Esa mañana al abrir los ojos todo parecía distinto, no sabía porque, pero era la sensación que le embargaba por dentro. Al asomarse a la ventana del hostal, el sol creía que calentaba más, las nubes que la noche anterior amenazaban lluvia se habían evaporado y vio como la luna desaparecía por la lejanía a modo de despedida, instante en el que sintió un escalofrío que le recorrió todo el cuerpo.
Recogía sus pertenencias a la vez que pensaba en lo que aquella mañana le depararía, cada vez estaba más cerca de su destino, ya tenía en su bolsillo el billete de ida, solo de ida porque era lo que se había propuesto, siempre estaría a tiempo de sacar el de vuelta, porque no quería volver a cerrar nada en su vida. Por haberlo hecho una vez se encontraba tan perdido.
Atravesó la ciudad muy despacio, no tenía prisa, había tiempo suficiente para coger el tren. Pasó por una placita preciosa con flores de todos los colores imaginados, en medio de ésta una fuente y observó durante unos minutos como los pájaros se acercaban a beber.
Siguió andando y al torcer la calle le llamó la atención un letrero en el que se podía leer “tu casa” se fijó un poco más y percibió que era una cafetería. Como no tenía prisa, decidió entrar, le atendió una chica morena poco agraciada, pero con unos ojos en los que podía percibir el mar. Hasta entonces nunca antes había mirado tan profundamente a nadie,
-Buenos días -le dijo la camarera- ¿en qué le puedo atender?
- Un café cortado en taza, por favor.
Se lo tomó sin prisa, saboreando cada sorbito, lo había pedido en taza porque era tal y como a él le había gustado tomarlo siempre. Pagó con una sonrisa dibujada en su cara, por el placer que había sentido al volver a percibir ese sabor en su paladar y dando las gracias salió de nuevo a la calle para dirigirse a la estación.

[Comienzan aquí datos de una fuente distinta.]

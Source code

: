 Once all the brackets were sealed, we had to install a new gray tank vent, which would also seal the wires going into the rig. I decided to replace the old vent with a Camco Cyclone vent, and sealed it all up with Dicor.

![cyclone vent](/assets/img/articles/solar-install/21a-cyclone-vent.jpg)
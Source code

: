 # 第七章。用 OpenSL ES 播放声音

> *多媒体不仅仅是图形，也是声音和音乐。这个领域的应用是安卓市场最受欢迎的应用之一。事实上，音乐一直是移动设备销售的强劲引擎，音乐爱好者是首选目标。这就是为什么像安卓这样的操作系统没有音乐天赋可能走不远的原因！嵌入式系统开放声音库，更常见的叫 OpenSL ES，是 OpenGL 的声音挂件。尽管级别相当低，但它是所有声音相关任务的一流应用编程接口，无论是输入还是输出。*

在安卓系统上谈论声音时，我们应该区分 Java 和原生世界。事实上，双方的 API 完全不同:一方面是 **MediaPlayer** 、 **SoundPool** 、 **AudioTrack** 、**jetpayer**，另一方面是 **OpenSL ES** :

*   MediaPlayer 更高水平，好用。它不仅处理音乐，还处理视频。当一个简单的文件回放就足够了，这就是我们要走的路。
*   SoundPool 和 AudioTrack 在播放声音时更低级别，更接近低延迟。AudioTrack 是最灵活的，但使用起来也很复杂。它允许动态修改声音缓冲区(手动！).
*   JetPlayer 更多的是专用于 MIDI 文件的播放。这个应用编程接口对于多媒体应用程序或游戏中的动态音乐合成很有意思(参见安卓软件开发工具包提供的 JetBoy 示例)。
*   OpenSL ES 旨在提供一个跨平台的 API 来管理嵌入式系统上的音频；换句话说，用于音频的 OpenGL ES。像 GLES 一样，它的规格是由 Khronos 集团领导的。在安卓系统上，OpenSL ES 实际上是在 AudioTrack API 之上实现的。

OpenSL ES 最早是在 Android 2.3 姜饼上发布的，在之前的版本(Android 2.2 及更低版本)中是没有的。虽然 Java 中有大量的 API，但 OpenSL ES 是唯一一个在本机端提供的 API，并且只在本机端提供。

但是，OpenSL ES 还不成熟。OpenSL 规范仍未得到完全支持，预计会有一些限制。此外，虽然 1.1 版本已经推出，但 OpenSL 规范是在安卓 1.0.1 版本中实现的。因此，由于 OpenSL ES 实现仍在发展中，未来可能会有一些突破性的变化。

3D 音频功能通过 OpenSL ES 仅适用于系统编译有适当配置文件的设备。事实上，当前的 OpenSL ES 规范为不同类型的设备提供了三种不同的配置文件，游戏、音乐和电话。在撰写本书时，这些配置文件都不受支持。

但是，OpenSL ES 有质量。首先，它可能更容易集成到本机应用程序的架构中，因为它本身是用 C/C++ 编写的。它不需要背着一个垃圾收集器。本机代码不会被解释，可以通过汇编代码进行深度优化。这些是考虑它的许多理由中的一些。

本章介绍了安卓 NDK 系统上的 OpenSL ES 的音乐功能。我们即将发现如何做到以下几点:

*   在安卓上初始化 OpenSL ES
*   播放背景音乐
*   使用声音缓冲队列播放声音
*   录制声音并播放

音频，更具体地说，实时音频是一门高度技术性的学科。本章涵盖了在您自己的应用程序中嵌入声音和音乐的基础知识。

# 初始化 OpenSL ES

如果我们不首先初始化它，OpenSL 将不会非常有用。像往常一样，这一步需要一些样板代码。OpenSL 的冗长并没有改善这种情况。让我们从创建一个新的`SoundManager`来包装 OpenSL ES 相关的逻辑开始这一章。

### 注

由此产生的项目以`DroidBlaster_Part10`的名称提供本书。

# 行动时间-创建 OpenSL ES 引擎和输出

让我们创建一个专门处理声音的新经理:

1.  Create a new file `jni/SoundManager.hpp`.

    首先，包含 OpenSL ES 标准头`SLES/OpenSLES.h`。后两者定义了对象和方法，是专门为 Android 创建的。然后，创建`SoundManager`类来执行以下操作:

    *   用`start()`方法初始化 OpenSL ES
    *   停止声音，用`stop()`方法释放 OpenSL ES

Observaba detenidamente a las personas que en el andén se encontraban: una pareja que se despedían con un apasionado beso y que al separarse advirtió como los ojos de ellas brillaban de una forma especial, incluso que una lágrima se resbalaba por su cara. Unos niños corriendo y la madre tras ellos para que pararan. Un chico joven con el macuto verde entre sus manos y cuya cara triste dejaba entrever que volvía al cuartel donde hacia el servicio militar. Dos señoras mayores que se repartían el equipaje, para que les resultara más cómodo poder acceder a las escaleras tan altas del vagón. Un señor de mediana edad, bien trajeado que con un maletín en la mano, no dejaba de hablar por el móvil…..

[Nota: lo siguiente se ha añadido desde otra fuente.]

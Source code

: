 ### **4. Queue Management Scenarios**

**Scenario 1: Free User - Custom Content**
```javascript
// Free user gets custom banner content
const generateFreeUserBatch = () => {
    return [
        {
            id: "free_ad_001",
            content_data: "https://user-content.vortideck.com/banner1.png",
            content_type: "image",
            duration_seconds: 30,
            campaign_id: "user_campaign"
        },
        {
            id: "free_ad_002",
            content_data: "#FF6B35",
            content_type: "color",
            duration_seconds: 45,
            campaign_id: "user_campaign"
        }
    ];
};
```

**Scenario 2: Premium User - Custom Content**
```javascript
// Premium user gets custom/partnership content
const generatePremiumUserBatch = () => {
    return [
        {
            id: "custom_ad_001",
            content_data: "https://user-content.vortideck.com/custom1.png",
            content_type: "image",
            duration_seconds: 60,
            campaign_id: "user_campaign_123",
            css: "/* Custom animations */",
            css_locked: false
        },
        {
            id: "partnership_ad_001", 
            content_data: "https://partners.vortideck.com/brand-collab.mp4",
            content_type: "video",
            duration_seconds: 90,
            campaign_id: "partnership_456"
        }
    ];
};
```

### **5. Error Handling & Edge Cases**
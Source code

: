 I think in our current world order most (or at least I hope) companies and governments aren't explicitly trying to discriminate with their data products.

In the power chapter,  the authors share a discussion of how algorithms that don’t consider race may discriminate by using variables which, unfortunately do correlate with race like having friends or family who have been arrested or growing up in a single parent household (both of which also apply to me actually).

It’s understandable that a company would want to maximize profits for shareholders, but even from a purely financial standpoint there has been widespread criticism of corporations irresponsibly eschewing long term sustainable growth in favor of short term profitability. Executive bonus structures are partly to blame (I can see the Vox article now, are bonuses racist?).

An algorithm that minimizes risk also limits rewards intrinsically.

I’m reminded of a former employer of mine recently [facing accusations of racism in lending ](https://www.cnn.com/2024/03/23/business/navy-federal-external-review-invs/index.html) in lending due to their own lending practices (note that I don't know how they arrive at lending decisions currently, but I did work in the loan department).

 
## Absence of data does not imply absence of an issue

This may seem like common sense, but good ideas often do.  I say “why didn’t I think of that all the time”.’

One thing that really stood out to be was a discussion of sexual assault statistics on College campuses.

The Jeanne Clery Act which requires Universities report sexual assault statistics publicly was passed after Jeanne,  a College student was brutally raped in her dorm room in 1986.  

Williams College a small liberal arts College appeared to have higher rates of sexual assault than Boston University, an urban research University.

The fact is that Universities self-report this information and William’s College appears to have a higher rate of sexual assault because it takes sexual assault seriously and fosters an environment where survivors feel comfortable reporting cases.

Pasaban demasiadas cosas por su cabeza con el ruido, las caras tan distintas unas de otras y el ir y venir de los viajeros.
-El tren con destino a…….. va a efectuar su salida por el andén segundo en cinco minutos -escuchó en voz de mujer por los altavoces.

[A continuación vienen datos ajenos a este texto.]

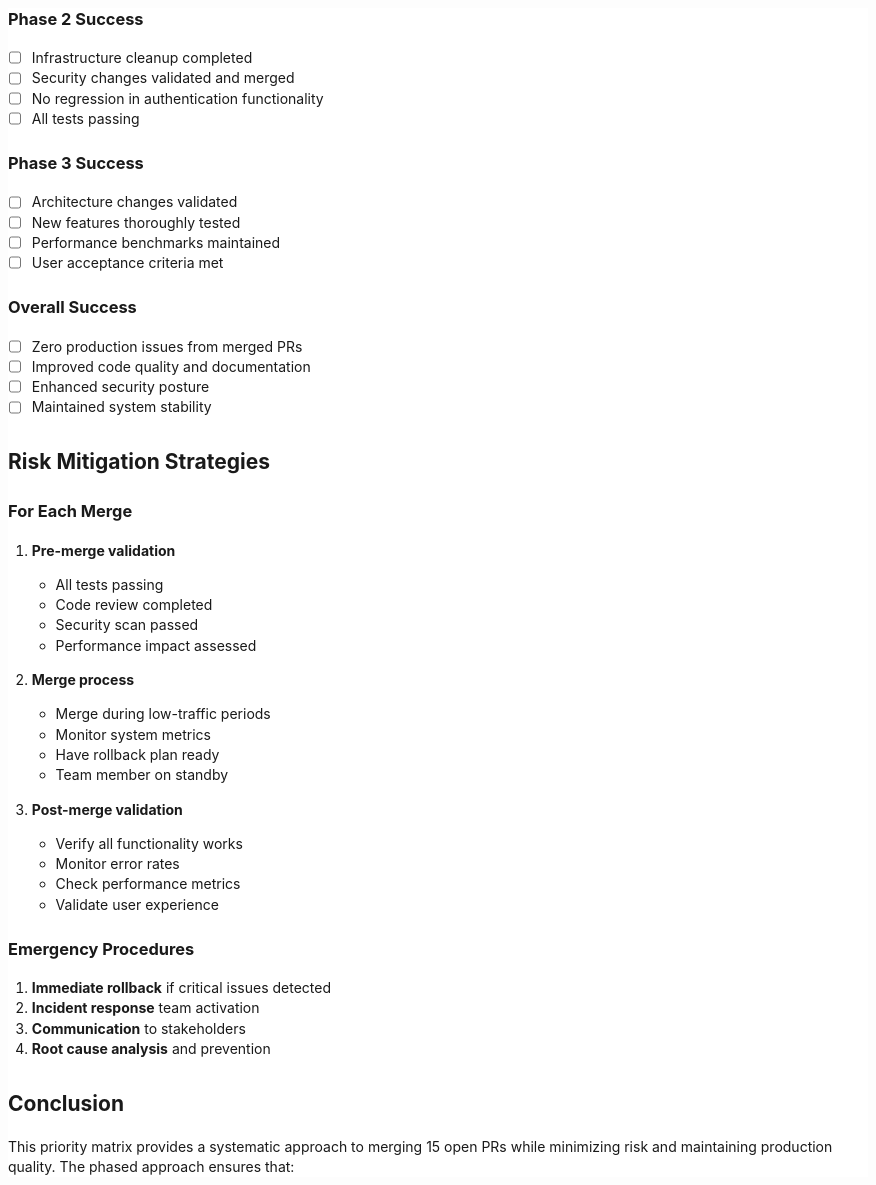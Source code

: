 ### Phase 2 Success
- [ ] Infrastructure cleanup completed
- [ ] Security changes validated and merged
- [ ] No regression in authentication functionality
- [ ] All tests passing

### Phase 3 Success
- [ ] Architecture changes validated
- [ ] New features thoroughly tested
- [ ] Performance benchmarks maintained
- [ ] User acceptance criteria met

### Overall Success
- [ ] Zero production issues from merged PRs
- [ ] Improved code quality and documentation
- [ ] Enhanced security posture
- [ ] Maintained system stability

## Risk Mitigation Strategies

### For Each Merge
1. **Pre-merge validation**
   - All tests passing
   - Code review completed
   - Security scan passed
   - Performance impact assessed

2. **Merge process**
   - Merge during low-traffic periods
   - Monitor system metrics
   - Have rollback plan ready
   - Team member on standby

3. **Post-merge validation**
   - Verify all functionality works
   - Monitor error rates
   - Check performance metrics
   - Validate user experience

### Emergency Procedures
1. **Immediate rollback** if critical issues detected
2. **Incident response** team activation
3. **Communication** to stakeholders
4. **Root cause analysis** and prevention

## Conclusion

This priority matrix provides a systematic approach to merging 15 open PRs while minimizing risk and maintaining production quality. The phased approach ensures that:
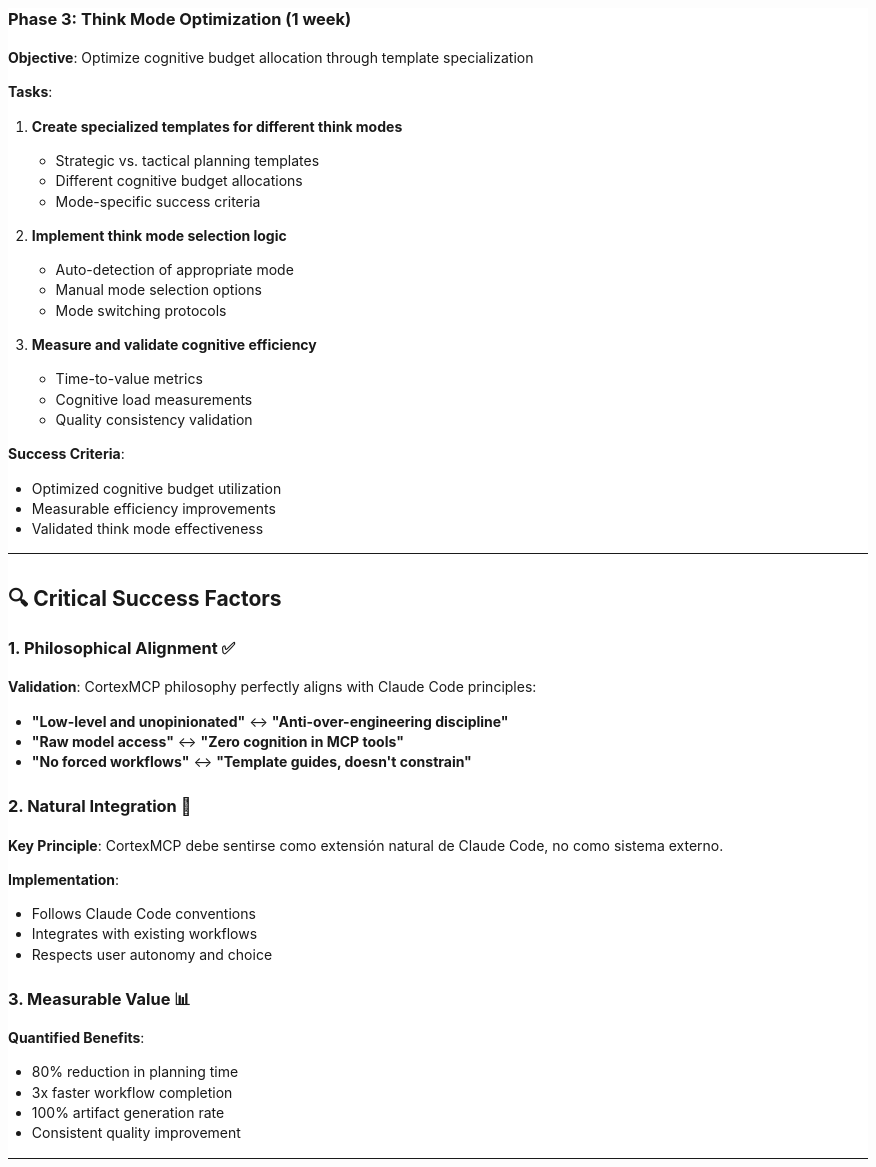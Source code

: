 ### Phase 3: Think Mode Optimization (1 week)

**Objective**: Optimize cognitive budget allocation through template specialization

**Tasks**:
1. **Create specialized templates for different think modes**
   - Strategic vs. tactical planning templates
   - Different cognitive budget allocations
   - Mode-specific success criteria
   
2. **Implement think mode selection logic**
   - Auto-detection of appropriate mode
   - Manual mode selection options
   - Mode switching protocols
   
3. **Measure and validate cognitive efficiency**
   - Time-to-value metrics
   - Cognitive load measurements  
   - Quality consistency validation

**Success Criteria**:
- Optimized cognitive budget utilization
- Measurable efficiency improvements
- Validated think mode effectiveness

---

## 🔍 Critical Success Factors

### 1. Philosophical Alignment ✅

**Validation**: CortexMCP philosophy perfectly aligns with Claude Code principles:
- **"Low-level and unopinionated"** ↔ **"Anti-over-engineering discipline"**
- **"Raw model access"** ↔ **"Zero cognition in MCP tools"**
- **"No forced workflows"** ↔ **"Template guides, doesn't constrain"**

### 2. Natural Integration 🔗

**Key Principle**: CortexMCP debe sentirse como extensión natural de Claude Code, no como sistema externo.

**Implementation**: 
- Follows Claude Code conventions
- Integrates with existing workflows
- Respects user autonomy and choice

### 3. Measurable Value 📊

**Quantified Benefits**:
- 80% reduction in planning time
- 3x faster workflow completion  
- 100% artifact generation rate
- Consistent quality improvement

---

-¿Dónde voy? -se preguntó- No es posible ¿Cómo he podido estar tan ciego, durante tanto tiempo? Lo que busco, lo tengo…
Moraleja:
A nuestro alrededor, siempre encontraremos una razón que nos empuje a seguir dando Pasos Adelante, sin perder de vista ese horizonte que llevamos dentro.
¿Para que buscar lo que tenemos delante de nuestros ojos?
Si lo único que tenemos que hacer es: APRENDER A MIRAR.
Toda historia tiene su moraleja y esta no iba a ser menos.